Really?
Ok.
There’s some background here. I have a friendship, for the last half-century, that has been of considerable influence. He and I happened to be in several classes in both Middle and High School, and we were on the same swim and water polo teams. Our social groups overlapped, and, although we were not best friends, the connections ran deep.
At the funeral of an old friend’s wife recently, he told me that my posts would be “significantly enhanced” if there was “… more of a Buddhist slant” to my commentary. Since I see him, still, as dialed-in to the Zeitgeist way before many of the rest of us even notice, I thought I’d play along in a way that may rattle some cages.
First off, there is this misconception that those of us who have dug a little deeper into formal practice are universally “OK” with everything. Opinions… checked at the door; simply fine with the way the world is in this moment without taking a side on anything.
Big misconception here.
Being a Buddhist does NOT mean that you don’t have a position or an opinion. Rather, the core teaching supports taking a position without attaching to an outcome. The predicate (‘without attaching to an outcome’) is confusing to most Westerners whose lives are, generally built on the relative success or failure of meeting outcomes. I can only say as a former monk, the core of the Dharma pointed us in a different direction. The outcome wasn’t the issue. Rather, a person’s ability to meet an outcome that differed from their preference with grace and ease would ultimately act as a determiner of their depth of practice. It’s easy at this point to take issue with this aspect of the teachin.
“No one gets to judge me or my ability to meet challenges with either grace OR ease.”

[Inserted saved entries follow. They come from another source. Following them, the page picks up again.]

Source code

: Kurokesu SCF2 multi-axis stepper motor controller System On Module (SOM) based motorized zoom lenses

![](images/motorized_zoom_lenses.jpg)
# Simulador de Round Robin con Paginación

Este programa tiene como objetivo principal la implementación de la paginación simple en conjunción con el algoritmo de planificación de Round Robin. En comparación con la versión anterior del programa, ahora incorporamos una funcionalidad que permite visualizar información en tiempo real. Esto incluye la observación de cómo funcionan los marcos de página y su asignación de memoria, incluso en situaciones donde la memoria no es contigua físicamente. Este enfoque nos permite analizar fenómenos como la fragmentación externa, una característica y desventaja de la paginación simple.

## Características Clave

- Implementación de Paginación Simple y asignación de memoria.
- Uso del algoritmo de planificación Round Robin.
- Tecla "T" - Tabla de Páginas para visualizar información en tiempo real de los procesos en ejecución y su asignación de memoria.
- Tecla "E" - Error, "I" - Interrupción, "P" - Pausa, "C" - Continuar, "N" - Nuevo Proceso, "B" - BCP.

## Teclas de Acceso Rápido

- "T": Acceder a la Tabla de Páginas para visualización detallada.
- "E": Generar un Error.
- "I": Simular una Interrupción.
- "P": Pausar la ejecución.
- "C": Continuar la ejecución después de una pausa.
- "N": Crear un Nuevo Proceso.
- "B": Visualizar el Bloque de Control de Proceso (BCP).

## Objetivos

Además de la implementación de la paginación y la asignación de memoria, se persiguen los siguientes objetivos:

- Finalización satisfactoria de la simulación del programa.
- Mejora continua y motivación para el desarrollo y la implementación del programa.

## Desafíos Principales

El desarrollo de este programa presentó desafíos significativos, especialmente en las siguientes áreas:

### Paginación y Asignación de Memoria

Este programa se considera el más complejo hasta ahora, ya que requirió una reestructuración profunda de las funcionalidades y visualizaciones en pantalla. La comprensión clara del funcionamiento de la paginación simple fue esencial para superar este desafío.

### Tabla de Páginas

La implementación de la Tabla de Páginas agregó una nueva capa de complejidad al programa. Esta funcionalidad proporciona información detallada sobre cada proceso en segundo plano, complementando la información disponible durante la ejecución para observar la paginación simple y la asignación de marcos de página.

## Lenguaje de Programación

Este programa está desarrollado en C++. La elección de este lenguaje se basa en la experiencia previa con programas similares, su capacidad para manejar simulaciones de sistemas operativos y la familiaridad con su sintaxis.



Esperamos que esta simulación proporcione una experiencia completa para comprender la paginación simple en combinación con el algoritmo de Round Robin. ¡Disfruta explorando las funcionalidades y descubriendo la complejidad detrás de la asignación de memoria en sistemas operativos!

Sit down, shut the fuck up, and recognize that you’re tightly held opinions about this issue are limiting your ability to be an effective agent of change. You are clearly afraid of being judged. The key to your happiness and your peace is to meet this fear with the kind of openness that will allow for you to become more intimate with any, and all, situations with curiosity and wonder RATHER than any expectation of any kind of outcome.
Probably sounds obvious, but holding on to an outcome is the problem. The situation, whatever it might be, is merely a context for the tests that challenge our capacity to cling to expectations. Letting this tendency go is not easy. But hanging on to it is more difficult.
Imagine your life in ways where clinging to a past, or a future, took a backseat to a life where the present moment dominates your immediate experience. It’s a difficult practice around which an entire wisdom tradition was built, but, for thousands of years, it has offered a path for those seeking a freedom that is oriented around the stability that Truth offers. Fearlessness abounds in this place, where one’s ego lets go of the wheel and allows for inspiration to inform the gaps offered by our terminal sense of lack.